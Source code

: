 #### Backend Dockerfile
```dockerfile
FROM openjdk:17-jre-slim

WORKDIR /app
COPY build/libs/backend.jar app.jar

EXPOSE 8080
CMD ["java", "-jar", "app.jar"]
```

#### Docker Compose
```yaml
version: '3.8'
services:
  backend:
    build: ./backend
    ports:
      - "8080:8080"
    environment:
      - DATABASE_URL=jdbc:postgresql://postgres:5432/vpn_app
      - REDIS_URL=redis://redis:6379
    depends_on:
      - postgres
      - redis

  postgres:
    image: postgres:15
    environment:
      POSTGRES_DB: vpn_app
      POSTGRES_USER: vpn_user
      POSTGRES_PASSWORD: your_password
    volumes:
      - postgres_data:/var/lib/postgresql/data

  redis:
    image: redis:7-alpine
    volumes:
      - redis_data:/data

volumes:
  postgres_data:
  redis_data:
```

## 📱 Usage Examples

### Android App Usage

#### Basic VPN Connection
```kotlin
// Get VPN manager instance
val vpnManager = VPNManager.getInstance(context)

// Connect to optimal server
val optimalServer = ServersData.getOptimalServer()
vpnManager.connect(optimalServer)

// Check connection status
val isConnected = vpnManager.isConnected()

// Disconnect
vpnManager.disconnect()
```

========================================================================

▸ **INSTRUCTIONS TO FOLLOW**:
Render every record verbatim. Nothing should be left out.

▸ **RESPONSE AREA**:
Source code

: #### Backend Dockerfile
```dockerfile
FROM openjdk:17-jre-slim

WORKDIR /app
COPY build/libs/backend.jar app.jar

EXPOSE 8080
CMD ["java", "-jar", "app.jar"]
```

#### Docker Compose
```yaml
version: '3.8'
services:
  backend:
    build: ./backend
    ports:
      - "8080:8080"
    environment:
      - DATABASE_URL=jdbc:postgresql://postgres:5432/vpn_app
      - REDIS_URL=redis://redis:6379
    depends_on:
      - postgres
      - redis

  postgres:
    image: postgres:15
    environment:
      POSTGRES_DB: vpn_app
      POSTGRES_USER: vpn_user
      POSTGRES_PASSWORD: your_password
    volumes:
      - postgres_data:/var/lib/postgresql/data

  redis:
    image: redis:7-alpine
    volumes:
      - redis_data:/data

volumes:
  postgres_data:
  redis_data:
```

## 📱 Usage Examples

### Android App Usage

#### Basic VPN Connection
```kotlin
// Get VPN manager instance
val vpnManager = VPNManager.getInstance(context)

// Connect to optimal server
val optimalServer = ServersData.getOptimalServer()
vpnManager.connect(optimalServer)

// Check connection status
val isConnected = vpnManager.isConnected()

// Disconnect
vpnManager.disconnect()
```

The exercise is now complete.